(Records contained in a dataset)

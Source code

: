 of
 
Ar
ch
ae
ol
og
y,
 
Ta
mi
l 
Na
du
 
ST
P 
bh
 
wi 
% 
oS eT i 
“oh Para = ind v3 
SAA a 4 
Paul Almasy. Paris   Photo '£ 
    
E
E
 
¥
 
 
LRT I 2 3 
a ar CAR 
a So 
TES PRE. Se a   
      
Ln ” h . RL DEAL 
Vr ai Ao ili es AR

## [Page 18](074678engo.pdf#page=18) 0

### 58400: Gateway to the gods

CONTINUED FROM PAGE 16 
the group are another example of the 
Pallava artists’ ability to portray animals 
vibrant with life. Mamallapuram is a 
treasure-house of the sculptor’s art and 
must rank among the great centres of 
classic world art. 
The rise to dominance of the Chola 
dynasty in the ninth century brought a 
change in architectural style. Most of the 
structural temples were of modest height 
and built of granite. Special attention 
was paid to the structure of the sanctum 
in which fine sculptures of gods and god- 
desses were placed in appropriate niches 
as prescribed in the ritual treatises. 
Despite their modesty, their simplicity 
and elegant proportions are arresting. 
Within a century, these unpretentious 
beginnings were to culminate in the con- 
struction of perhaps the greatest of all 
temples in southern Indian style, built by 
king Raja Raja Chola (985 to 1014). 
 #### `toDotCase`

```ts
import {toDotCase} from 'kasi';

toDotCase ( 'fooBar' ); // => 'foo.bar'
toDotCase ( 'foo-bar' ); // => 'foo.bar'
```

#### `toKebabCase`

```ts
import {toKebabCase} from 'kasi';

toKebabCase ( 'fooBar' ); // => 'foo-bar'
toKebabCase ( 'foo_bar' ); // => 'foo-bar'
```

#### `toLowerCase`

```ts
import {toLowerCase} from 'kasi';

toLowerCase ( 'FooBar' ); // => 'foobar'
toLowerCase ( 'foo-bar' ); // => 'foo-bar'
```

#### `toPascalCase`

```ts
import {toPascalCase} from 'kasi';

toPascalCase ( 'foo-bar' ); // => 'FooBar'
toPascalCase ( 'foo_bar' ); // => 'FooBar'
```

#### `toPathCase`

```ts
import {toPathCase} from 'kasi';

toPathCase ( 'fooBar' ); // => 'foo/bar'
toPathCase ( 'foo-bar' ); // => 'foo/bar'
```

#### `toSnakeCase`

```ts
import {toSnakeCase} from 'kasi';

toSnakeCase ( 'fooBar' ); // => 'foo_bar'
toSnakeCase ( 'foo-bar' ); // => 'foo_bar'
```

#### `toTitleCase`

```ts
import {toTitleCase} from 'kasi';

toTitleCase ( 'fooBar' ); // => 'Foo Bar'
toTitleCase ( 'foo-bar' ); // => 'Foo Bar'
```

§ Your instructions:
Would you copy out each record precisely as it stands?

§ Solution for this problem:
Source code

: of
 
Ar
ch
ae
ol
og
y,
 
Ta
mi
l 
Na
du
 
ST
P 
bh
 
wi 
% 
oS eT i 
“oh Para = ind v3 
SAA a 4 
Paul Almasy. Paris   Photo '£ 
    
E
E
 
¥
 
 
LRT I 2 3 
a ar CAR 
a So 
TES PRE. Se a   
      
Ln ” h . RL DEAL 
Vr ai Ao ili es AR

## [Page 18](074678engo.pdf#page=18) 0

### 58400: Gateway to the gods

CONTINUED FROM PAGE 16 
the group are another example of the 
Pallava artists’ ability to portray animals 
vibrant with life. Mamallapuram is a 
treasure-house of the sculptor’s art and 
must rank among the great centres of 
classic world art. 
The rise to dominance of the Chola 
dynasty in the ninth century brought a 
change in architectural style. Most of the 
structural temples were of modest height 
and built of granite. Special attention 
was paid to the structure of the sanctum 
in which fine sculptures of gods and god- 
desses were placed in appropriate niches 
as prescribed in the ritual treatises. 
Despite their modesty, their simplicity 
and elegant proportions are arresting. 
Within a century, these unpretentious 
beginnings were to culminate in the con- 
struction of perhaps the greatest of all 
temples in southern Indian style, built by 
king Raja Raja Chola (985 to 1014). 
 #### `toDotCase`

```ts
import {toDotCase} from 'kasi';

toDotCase ( 'fooBar' ); // => 'foo.bar'
toDotCase ( 'foo-bar' ); // => 'foo.bar'
```

#### `toKebabCase`

```ts
import {toKebabCase} from 'kasi';

toKebabCase ( 'fooBar' ); // => 'foo-bar'
toKebabCase ( 'foo_bar' ); // => 'foo-bar'
```

#### `toLowerCase`

```ts
import {toLowerCase} from 'kasi';

toLowerCase ( 'FooBar' ); // => 'foobar'
toLowerCase ( 'foo-bar' ); // => 'foo-bar'
```

#### `toPascalCase`

```ts
import {toPascalCase} from 'kasi';

toPascalCase ( 'foo-bar' ); // => 'FooBar'
toPascalCase ( 'foo_bar' ); // => 'FooBar'
```

#### `toPathCase`

```ts
import {toPathCase} from 'kasi';

toPathCase ( 'fooBar' ); // => 'foo/bar'
toPathCase ( 'foo-bar' ); // => 'foo/bar'
```

#### `toSnakeCase`

```ts
import {toSnakeCase} from 'kasi';

toSnakeCase ( 'fooBar' ); // => 'foo_bar'
toSnakeCase ( 'foo-bar' ); // => 'foo_bar'
```

#### `toTitleCase`

```ts
import {toTitleCase} from 'kasi';

toTitleCase ( 'fooBar' ); // => 'Foo Bar'
toTitleCase ( 'foo-bar' ); // => 'Foo Bar'
```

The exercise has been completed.